Our hope can come only from the hopeless.

It is of course possible to be alive/awake while dreaming, Jung talks about how your vision will become clear only when you can look into your own heart. Who looks outside, dreams; who looks inside, awakes. Well our four protagonists of Spring Breakers: Cotty (Rachel Korine), Brit (Ashley Benson), Candy (Vanessa Hudgens) and Faith (Selena Gomez) haven’t made it there yet, they’re still looking outwardly and therefore dreaming. They appear to be stumbling on the idea that a form of happiness is at once theirs and not the previous generation’s; that age old idea that happiness is new and fresh. It isn’t of course, it’s a crock; a nature of transience that has to be savoured and kept fresh, but only exists because it’s opposite: Sadness dwells inside us always.
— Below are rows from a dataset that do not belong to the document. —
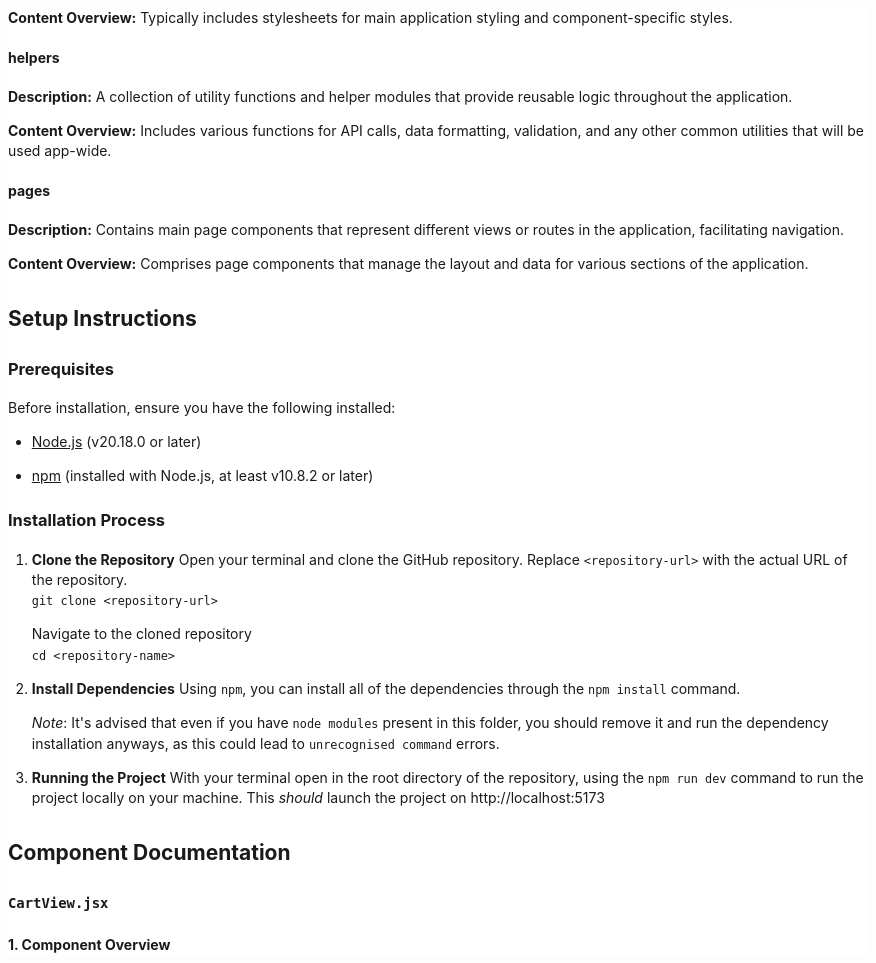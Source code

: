 **Content Overview:** Typically includes stylesheets for main application styling and component-specific styles.

#### helpers

**Description:** A collection of utility functions and helper modules that provide reusable logic throughout the application.

**Content Overview:** Includes various functions for API calls, data formatting, validation, and any other common utilities that will be used app-wide.

#### pages

**Description:** Contains main page components that represent different views or routes in the application, facilitating navigation.

**Content Overview:** Comprises page components that manage the layout and data for various sections of the application.

## Setup Instructions

### Prerequisites

Before installation, ensure you have the following installed:

- [Node.js](https://nodejs.org/en/download/prebuilt-installer) (v20.18.0 or later)

- [npm](https://www.npmjs.com/) (installed with Node.js, at least v10.8.2 or later)

### Installation Process

1. **Clone the Repository** 
   Open your terminal and clone the GitHub repository. Replace `<repository-url>` with the actual URL of the repository.</br>
   `git clone <repository-url>`
   
   Navigate to the cloned repository</br>
   `cd <repository-name>`

2. **Install Dependencies**
   Using `npm`, you can install all of the dependencies through the `npm install` command.
   
   *Note*: It's advised that even if you have `node modules` present in this folder, you should remove it and run the dependency installation anyways, as this could lead to `unrecognised command` errors.

3. **Running the Project**
   With your terminal open in the root directory of the repository, using the `npm run dev` command to run the project locally on your machine. This *should* launch the project on http://localhost:5173

## Component Documentation

### `CartView.jsx`

#### 1. Component Overview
Down with the abstract, long live the ephemeral.

Jung argued that the persona is a mask for the “collective psyche”, a mask that ‘pretends’ individuality, so that both self and others believe in that identity, even if it is really no more than a well-played role through which the collective psyche is expressed. This is my aforementioned idea of America as the great idea of second chances; of multi-masks that allow us to repeat and change who we used to be. This interplay masks the future ideal of who we are supposed to be and makes the lucky/unlucky escape from duty, and society’s sick attempts to make us play ball and be good. Jung’s “persona-mask”  mediates between individual consciousness and the social community: it is “a compromise between the individual and society as to what a person should appear to be”. But he also makes it quite explicit that it is, in substance, a character mask in the classical sense known to theatre, with its double function: both intended to make a certain impression to others, and to hide (part of) the true nature of the individual.

“At its heart is the dreamlife of a teenage wish fulfillment that could go either way”

Imagination is not a gift, it must be conquered.

This is the crux of Spring Breakers, this is why at first it completely threw me; it’s of course a meta-narrative of cross society fertilisation that makes cultural mongrels of us all, but at its heart is the dreamlife of a teenage wish fulfillment that could go either way. Does Spring Break exist? Yes, but are the protagonists there in spirit? No, it’s a reenactment of their desires and fantasies. It’s proto-play, a huge what if that follows the archetypes of the girls’ collective unconscious: whether that be James Franco’s Alien, Gucci Mane’s Archie, or the surging high of cold hard ultra violence and a violent sexuality that gives us the emotional connection of a stylised wet dream manifested within our unknown unknowns.

Every view of things that is not strange is false.

We look at these creatures that become the archetypes that hold us to the effects of the possibilities of what, and we are confused because they are the cyphers that reside in our/their dreams; like Jung attempted to explain regarding the ambiversion of the self, we are simultaneously extroverted and introverted, but show out at moments that appear to be unfocused. This is why we are all Candy, Cotty, Brit and Faith; and they us. We must leave reality and dream a nightmare not of our own making; but of our collected perverse consciousness. We have nothing to lose but the ideal of normalcy and societies hectoring idea of what is our usefulness. As Nietzsche says: You must bear a chaos inside you to give birth to a dancing star. And that is the answer to all my/our dreams/nightmares that will reinvigorate society far more than the consumer lie that is cathedrals of capitalism that reside in every one-horse town to mega super cities. Remember what we learned from Les événements‘ 68: Sous les pavés, la plage/Under the paving stones, the beach.

Live without wasted time and enjoy without hindrance.

All quotes in bold are from Situationist graffiti in Paris during Les événements‘ 68.